Cazzo, siamo a marzo e non ho ancora combinato nulla di buono !!! Si a Lillaz mi sono divertito, ma ho anche rimediato un parziale congelamento che mi ha tenuto a casa per più di tre settimane, sono solo riuscito a giocare un pochino in Valbrevenna, ma qualcosa ancora mi manca. Ecco che all'improvviso spunta Fabio, un collega, che vorebbe provare l'esperienza di una salita su ghiaccio ... ne approfitto subito. Dapprima propongo di andare a fare la goulotte al Martinet, ma egoisticamente penso che per me non sia abbastanza emozionante non me ne avevano parlato bene. Così gli occhi puntano sulle altre facili possibiltà offerte dalla Val Varaita e nasce l'idea di Ciucchinel. Purtroppo il venerdì sera anzichè stare a casa a riposare, mi viene la malsana idea di uscire a bere qualcosa, con l'intenzione di ritornare presto a casa. C a z z a t a !!! Come al solito una birra tira l'altra e finisce che poso il mio culo sul letto alle 3 del mattino !!! Alle 4 e mezza ho l'appuntamento con Fabio !!!

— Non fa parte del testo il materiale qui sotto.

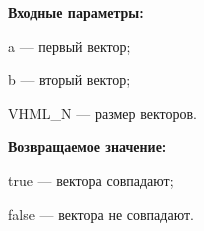 \textbf{Входные параметры:}

  a --- первый вектор;
  
 b --- вторый вектор;
 
 VHML\_N --- размер векторов.

\textbf{Возвращаемое значение:}

 true --- вектора совпадают;
 
 false --- вектора не совпадают.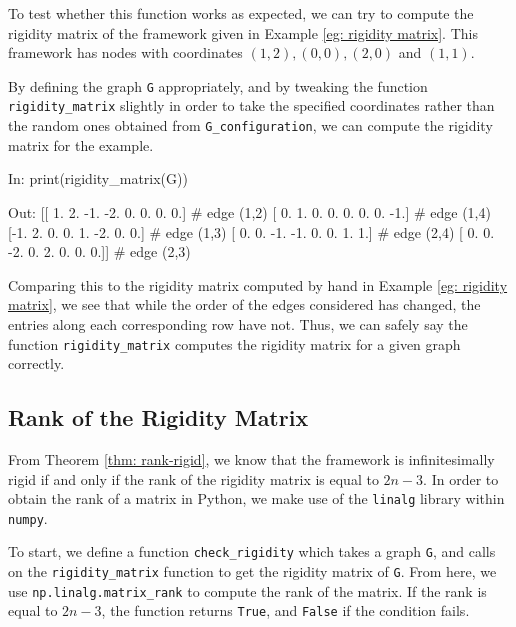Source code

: \begin{flushleft}
To test whether this function works as expected, we can try to compute the rigidity matrix of the framework given in Example \ref{eg: rigidity matrix}. This framework has nodes with coordinates $(1,2), (0,0), (2,0)$ and $(1,1)$. 
\end{flushleft}

\begin{flushleft}
By defining the graph \texttt{G} appropriately, and by tweaking the function \texttt{rigidity\_matrix} slightly in order to take the specified coordinates rather than the random ones obtained from \texttt{G\_configuration}, we can compute the rigidity matrix for the example.
\end{flushleft}

\begin{code}
In: print(rigidity_matrix(G))

Out: [[ 1.  2. -1. -2.  0.  0.  0.  0.]    # edge (1,2)
      [ 0.  1.  0.  0.  0.  0.  0. -1.]    # edge (1,4)
      [-1.  2.  0.  0.  1. -2.  0.  0.]    # edge (1,3)
      [ 0.  0. -1. -1.  0.  0.  1.  1.]    # edge (2,4)
      [ 0.  0. -2.  0.  2.  0.  0.  0.]]   # edge (2,3)
\end{code}    

\begin{flushleft}
Comparing this to the rigidity matrix computed by hand in Example \ref{eg: rigidity matrix}, we see that while the order of the edges considered has changed, the entries along each corresponding row have not. Thus, we can safely say the function \texttt{rigidity\_matrix} computes the rigidity matrix for a given graph correctly.
\end{flushleft}

\subsection{Rank of the Rigidity Matrix}

\begin{flushleft}
From Theorem \ref{thm: rank-rigid}, we know that the framework is infinitesimally rigid if and only if the rank of the rigidity matrix is equal to $2n-3$. In order to obtain the rank of a matrix in Python, we make use of the \texttt{linalg} library within \texttt{numpy}. 
\end{flushleft}

\begin{flushleft}
To start, we define a function \texttt{check\_rigidity} which takes a graph \texttt{G}, and calls on the \texttt{rigidity\_matrix} function to get the rigidity matrix of \texttt{G}. From here, we use \texttt{np.linalg.matrix\_rank} to compute the rank of the matrix. If the rank is equal to $2n-3$, the function returns \texttt{True}, and \texttt{False} if the condition fails.
\end{flushleft}

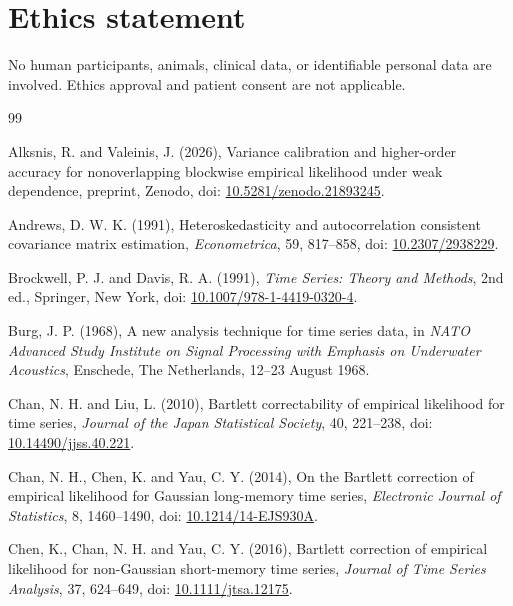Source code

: \documentclass[12pt]{article}
\theoremstyle{remark}
\begin{document}
\section*{Ethics statement}
No human participants, animals, clinical data, or identifiable personal data are involved. Ethics approval and patient consent are not applicable.

\begin{thebibliography}{99}

Alksnis, R. and Valeinis, J. (2026), Variance calibration and higher-order accuracy for nonoverlapping blockwise empirical likelihood under weak dependence, preprint, Zenodo, doi: \href{https://doi.org/10.5281/zenodo.21893245}{10.5281/zenodo.21893245}.

Andrews, D. W. K. (1991), Heteroskedasticity and autocorrelation consistent covariance matrix estimation, \emph{Econometrica}, 59, 817--858, doi: \href{https://doi.org/10.2307/2938229}{10.2307/2938229}.

Brockwell, P. J. and Davis, R. A. (1991), \emph{Time Series: Theory and Methods}, 2nd ed., Springer, New York, doi: \href{https://doi.org/10.1007/978-1-4419-0320-4}{10.1007/978-1-4419-0320-4}.

Burg, J. P. (1968), A new analysis technique for time series data, in \emph{NATO Advanced Study Institute on Signal Processing with Emphasis on Underwater Acoustics}, Enschede, The Netherlands, 12--23 August 1968.

Chan, N. H. and Liu, L. (2010), Bartlett correctability of empirical likelihood for time series, \emph{Journal of the Japan Statistical Society}, 40, 221--238, doi: \href{https://doi.org/10.14490/jjss.40.221}{10.14490/jjss.40.221}.

Chan, N. H., Chen, K. and Yau, C. Y. (2014), On the Bartlett correction of empirical likelihood for Gaussian long-memory time series, \emph{Electronic Journal of Statistics}, 8, 1460--1490, doi: \href{https://doi.org/10.1214/14-EJS930A}{10.1214/14-EJS930A}.

Chen, K., Chan, N. H. and Yau, C. Y. (2016), Bartlett correction of empirical likelihood for non-Gaussian short-memory time series, \emph{Journal of Time Series Analysis}, 37, 624--649, doi: \href{https://doi.org/10.1111/jtsa.12175}{10.1111/jtsa.12175}.


\end{thebibliography}
\end{document}

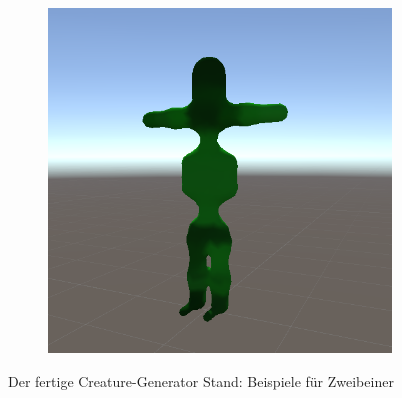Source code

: \begin{figure}[ht]
\begin{subfigure}[b]{0.2\textwidth}
    \end{subfigure}
    \begin{subfigure}[b]{0.2\textwidth}
        \centering
        \includegraphics[width=\textwidth, height=\textwidth]{resources/img/Finished_Creatures_2/creature_12}
    \end{subfigure}
    \caption{Der fertige Creature-Generator Stand: Beispiele für Zweibeiner}
    \label{fig:finished_CG_2}
\end{figure}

Ciucchinel, leggendo le note offerte dalla guida si capisce che la colata ha una certa storia molto carina, del resto è stata la prima cascata salita in Italia e i primi salitori Isaia e Marchisio sembra furono un pò influenzati dai fumi dell'alcool da qui il nome Ciucchinel in onore del famoso ghiacciatore francese Cecchinel.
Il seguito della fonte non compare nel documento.